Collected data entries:
-------------------------

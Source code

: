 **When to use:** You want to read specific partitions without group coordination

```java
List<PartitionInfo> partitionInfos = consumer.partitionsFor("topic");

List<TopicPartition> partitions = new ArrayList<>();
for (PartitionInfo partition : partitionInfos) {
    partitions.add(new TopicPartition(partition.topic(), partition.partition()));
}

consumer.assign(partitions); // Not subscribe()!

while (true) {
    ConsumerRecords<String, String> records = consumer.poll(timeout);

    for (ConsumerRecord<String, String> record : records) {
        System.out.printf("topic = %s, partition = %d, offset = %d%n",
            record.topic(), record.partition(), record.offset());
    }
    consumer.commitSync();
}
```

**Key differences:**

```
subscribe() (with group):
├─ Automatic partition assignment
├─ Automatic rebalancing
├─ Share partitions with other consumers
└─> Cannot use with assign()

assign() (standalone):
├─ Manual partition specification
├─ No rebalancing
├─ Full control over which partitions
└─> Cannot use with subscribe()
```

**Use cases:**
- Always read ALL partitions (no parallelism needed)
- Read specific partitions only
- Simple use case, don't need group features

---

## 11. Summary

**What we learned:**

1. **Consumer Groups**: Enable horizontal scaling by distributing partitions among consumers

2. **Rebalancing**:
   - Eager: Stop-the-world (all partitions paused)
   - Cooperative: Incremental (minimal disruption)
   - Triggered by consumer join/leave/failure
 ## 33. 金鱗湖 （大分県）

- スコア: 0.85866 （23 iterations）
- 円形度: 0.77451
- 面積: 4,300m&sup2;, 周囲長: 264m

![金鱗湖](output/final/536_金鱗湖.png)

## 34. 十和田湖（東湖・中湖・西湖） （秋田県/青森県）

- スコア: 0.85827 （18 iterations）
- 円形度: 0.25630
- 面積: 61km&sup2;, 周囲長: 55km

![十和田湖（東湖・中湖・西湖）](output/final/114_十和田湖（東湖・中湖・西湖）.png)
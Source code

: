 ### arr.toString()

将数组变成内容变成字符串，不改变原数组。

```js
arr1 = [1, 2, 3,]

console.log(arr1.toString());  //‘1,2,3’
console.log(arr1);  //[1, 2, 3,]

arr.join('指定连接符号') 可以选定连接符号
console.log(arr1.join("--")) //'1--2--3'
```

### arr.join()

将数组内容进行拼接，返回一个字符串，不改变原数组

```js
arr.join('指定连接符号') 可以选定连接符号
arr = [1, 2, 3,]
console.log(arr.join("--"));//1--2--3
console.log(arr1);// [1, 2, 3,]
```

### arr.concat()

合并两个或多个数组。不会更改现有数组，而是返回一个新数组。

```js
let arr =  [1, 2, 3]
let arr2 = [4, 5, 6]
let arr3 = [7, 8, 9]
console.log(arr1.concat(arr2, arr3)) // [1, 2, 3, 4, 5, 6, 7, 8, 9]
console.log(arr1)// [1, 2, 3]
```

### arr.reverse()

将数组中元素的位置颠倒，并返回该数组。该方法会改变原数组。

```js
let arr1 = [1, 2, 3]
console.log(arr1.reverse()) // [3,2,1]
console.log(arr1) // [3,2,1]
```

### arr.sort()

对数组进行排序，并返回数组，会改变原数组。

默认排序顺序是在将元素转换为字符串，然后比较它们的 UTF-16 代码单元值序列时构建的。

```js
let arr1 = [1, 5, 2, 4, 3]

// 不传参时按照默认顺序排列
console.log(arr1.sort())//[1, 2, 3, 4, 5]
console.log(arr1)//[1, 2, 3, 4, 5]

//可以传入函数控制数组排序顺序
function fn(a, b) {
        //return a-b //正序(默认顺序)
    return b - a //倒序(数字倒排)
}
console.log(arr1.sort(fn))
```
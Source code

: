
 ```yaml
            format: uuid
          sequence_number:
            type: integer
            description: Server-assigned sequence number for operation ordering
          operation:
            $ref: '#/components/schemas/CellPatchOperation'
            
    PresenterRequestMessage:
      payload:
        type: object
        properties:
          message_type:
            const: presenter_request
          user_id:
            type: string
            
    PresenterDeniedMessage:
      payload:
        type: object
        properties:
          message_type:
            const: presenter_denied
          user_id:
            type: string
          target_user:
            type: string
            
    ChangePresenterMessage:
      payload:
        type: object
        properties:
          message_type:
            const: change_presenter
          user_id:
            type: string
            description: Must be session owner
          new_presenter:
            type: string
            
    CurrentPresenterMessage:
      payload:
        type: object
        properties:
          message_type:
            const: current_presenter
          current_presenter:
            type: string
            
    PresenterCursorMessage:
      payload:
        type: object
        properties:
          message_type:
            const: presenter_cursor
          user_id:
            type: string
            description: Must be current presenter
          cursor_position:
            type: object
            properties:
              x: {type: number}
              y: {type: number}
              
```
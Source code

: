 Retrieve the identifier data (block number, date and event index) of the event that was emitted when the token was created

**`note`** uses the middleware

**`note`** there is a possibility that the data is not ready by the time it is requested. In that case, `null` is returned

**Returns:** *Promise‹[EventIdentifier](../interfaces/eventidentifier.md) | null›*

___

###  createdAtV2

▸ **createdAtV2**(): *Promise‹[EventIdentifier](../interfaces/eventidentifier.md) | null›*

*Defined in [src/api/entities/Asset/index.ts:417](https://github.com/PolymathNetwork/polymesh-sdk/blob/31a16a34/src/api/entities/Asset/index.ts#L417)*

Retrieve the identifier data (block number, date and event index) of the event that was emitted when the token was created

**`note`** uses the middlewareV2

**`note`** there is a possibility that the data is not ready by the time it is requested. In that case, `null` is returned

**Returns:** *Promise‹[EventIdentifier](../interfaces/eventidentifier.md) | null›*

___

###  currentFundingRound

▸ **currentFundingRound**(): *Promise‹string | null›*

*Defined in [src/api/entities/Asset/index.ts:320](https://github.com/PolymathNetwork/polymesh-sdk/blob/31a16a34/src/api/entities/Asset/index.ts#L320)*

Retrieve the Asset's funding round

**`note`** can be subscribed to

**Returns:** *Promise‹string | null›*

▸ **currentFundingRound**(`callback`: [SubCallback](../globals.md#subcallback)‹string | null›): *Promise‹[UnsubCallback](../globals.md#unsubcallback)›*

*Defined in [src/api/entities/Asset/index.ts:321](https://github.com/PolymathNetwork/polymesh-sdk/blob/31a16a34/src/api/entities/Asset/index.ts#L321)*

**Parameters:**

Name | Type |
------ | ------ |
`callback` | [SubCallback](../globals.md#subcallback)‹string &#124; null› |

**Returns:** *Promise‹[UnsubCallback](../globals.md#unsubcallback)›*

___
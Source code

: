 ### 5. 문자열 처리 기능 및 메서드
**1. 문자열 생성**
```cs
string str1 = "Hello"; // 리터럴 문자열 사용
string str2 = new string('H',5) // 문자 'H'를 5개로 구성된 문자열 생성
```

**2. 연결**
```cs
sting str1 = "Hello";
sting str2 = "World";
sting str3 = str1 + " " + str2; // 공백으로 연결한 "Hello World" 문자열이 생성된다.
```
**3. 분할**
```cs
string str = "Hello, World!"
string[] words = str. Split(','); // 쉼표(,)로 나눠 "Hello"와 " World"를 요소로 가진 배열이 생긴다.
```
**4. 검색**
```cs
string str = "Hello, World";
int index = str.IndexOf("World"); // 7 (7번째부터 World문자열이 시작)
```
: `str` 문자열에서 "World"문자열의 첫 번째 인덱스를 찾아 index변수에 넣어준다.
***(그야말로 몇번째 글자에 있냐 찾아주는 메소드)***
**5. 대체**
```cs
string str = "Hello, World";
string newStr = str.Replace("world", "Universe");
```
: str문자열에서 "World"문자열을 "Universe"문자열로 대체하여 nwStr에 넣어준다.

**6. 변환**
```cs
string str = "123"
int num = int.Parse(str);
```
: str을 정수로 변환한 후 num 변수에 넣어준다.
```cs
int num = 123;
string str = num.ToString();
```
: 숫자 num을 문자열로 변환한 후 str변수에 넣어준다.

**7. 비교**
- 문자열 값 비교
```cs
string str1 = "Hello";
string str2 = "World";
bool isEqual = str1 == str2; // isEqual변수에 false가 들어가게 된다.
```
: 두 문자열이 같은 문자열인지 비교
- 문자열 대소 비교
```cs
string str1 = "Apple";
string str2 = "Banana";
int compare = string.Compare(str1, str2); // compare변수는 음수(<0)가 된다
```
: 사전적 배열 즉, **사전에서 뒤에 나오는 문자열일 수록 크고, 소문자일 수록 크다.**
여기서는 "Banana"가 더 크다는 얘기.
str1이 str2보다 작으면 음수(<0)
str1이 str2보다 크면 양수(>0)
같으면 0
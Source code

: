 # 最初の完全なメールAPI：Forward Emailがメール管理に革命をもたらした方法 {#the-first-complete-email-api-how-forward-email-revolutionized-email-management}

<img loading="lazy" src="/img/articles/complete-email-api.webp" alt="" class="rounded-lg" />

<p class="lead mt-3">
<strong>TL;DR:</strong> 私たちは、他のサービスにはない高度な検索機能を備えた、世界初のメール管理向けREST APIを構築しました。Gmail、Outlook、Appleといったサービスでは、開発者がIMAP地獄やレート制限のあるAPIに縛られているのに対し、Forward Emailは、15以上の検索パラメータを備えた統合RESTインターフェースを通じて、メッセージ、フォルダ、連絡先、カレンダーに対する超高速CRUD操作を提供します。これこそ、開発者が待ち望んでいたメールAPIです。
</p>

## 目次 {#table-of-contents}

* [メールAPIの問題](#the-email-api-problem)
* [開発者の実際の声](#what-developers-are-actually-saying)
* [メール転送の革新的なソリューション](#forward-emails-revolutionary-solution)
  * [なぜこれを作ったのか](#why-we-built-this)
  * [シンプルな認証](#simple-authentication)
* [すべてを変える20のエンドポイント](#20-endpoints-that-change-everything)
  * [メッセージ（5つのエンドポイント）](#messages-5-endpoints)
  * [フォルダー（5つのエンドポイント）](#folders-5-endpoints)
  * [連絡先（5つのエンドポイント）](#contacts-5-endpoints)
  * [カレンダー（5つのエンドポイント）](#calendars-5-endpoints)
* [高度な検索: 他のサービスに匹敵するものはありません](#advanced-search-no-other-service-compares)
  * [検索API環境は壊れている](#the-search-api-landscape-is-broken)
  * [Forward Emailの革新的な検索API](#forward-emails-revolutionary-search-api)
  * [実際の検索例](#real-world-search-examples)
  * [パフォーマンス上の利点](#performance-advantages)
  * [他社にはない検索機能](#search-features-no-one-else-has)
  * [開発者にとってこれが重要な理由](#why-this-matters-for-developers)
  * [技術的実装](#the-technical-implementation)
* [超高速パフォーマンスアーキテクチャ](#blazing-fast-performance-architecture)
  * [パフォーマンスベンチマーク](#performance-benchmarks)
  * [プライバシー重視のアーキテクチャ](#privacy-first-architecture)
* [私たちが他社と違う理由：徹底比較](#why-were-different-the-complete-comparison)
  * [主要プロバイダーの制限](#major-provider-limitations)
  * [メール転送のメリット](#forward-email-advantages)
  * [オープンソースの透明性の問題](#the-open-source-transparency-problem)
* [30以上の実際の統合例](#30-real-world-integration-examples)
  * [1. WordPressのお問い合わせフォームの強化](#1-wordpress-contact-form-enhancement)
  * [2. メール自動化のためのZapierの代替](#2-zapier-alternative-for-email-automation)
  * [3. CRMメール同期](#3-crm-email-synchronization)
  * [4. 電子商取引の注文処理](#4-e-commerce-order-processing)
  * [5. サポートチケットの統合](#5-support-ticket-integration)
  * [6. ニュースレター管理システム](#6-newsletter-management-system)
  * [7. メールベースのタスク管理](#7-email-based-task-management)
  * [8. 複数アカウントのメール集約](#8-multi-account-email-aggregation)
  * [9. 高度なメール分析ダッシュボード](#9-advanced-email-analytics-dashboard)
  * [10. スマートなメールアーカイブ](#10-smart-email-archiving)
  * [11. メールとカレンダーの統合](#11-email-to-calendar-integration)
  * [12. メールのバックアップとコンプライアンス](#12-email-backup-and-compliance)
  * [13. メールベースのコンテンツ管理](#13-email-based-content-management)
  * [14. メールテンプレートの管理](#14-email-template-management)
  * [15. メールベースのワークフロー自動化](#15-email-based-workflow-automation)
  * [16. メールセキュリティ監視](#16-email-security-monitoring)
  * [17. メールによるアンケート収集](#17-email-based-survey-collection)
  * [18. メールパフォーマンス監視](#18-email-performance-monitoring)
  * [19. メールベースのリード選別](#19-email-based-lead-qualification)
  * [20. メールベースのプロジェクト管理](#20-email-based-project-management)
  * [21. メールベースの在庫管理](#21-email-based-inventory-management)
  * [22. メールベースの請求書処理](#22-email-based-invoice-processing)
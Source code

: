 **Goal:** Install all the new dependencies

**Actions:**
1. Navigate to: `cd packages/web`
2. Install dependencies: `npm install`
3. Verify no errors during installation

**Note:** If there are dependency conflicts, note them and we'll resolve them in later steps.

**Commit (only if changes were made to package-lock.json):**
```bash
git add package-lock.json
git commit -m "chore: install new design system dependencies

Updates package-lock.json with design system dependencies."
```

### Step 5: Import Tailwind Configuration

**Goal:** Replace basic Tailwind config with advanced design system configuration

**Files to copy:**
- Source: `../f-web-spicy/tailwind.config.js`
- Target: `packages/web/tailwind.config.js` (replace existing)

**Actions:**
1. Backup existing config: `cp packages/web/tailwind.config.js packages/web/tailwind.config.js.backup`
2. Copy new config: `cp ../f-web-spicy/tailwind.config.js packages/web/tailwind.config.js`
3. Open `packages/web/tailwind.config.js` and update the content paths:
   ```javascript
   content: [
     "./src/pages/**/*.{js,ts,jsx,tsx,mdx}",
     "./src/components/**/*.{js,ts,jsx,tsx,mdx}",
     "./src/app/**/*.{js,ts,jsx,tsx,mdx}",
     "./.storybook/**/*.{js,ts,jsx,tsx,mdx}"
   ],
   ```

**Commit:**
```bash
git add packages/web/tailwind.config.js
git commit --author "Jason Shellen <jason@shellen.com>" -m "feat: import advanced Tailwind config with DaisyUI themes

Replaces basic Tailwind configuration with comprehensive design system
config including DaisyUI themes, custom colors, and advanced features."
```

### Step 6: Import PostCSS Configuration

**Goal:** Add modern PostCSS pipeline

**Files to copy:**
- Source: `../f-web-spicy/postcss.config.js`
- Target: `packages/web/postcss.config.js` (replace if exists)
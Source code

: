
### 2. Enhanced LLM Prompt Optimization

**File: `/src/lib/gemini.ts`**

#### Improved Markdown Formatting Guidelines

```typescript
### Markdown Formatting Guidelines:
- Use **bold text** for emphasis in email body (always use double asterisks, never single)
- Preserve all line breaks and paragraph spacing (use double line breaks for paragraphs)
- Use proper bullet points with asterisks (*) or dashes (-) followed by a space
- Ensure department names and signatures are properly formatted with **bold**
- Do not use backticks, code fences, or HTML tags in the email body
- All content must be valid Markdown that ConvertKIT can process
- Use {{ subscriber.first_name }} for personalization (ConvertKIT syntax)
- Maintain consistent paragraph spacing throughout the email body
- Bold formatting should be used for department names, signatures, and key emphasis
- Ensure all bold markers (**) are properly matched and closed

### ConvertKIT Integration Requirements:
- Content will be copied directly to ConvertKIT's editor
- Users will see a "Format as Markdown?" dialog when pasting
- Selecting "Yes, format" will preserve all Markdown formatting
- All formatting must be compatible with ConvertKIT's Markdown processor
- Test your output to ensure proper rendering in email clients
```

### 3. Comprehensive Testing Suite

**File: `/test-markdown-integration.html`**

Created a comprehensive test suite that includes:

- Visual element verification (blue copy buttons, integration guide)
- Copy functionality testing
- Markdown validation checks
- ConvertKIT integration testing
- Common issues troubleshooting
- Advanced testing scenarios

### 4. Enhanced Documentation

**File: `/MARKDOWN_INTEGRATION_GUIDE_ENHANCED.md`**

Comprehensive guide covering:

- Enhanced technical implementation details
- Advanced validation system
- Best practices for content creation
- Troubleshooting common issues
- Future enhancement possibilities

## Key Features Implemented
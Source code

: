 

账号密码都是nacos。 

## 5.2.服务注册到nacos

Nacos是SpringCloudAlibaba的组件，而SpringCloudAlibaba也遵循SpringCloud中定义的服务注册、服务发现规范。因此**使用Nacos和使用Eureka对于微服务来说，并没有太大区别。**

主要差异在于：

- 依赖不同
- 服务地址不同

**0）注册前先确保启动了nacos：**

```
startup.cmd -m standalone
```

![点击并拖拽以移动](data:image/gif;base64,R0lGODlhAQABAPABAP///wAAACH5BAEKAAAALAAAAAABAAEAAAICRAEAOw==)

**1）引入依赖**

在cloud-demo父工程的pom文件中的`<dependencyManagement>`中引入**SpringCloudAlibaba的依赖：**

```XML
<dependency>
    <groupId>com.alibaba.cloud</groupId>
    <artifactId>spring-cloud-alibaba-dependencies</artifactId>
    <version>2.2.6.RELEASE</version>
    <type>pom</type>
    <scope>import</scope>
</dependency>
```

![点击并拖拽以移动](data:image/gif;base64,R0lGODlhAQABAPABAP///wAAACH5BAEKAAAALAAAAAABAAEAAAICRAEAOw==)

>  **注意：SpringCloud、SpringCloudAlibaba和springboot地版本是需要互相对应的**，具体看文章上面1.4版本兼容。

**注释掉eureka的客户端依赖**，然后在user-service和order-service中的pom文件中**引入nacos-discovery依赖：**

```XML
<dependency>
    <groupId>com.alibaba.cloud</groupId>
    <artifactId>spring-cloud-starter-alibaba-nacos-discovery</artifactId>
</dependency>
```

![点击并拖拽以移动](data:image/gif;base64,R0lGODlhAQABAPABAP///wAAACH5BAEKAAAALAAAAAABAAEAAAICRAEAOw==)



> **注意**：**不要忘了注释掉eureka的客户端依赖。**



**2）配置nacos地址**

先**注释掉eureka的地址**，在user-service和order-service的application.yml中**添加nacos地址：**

-------------------------

Pick each line holding the word "block" out of the data and copy it.

◆ Exercise response:
: Retrieve the identifier data (block number, date and event index) of the event that was emitted when the token was created
Retrieve the identifier data (block number, date and event index) of the event that was emitted when the token was created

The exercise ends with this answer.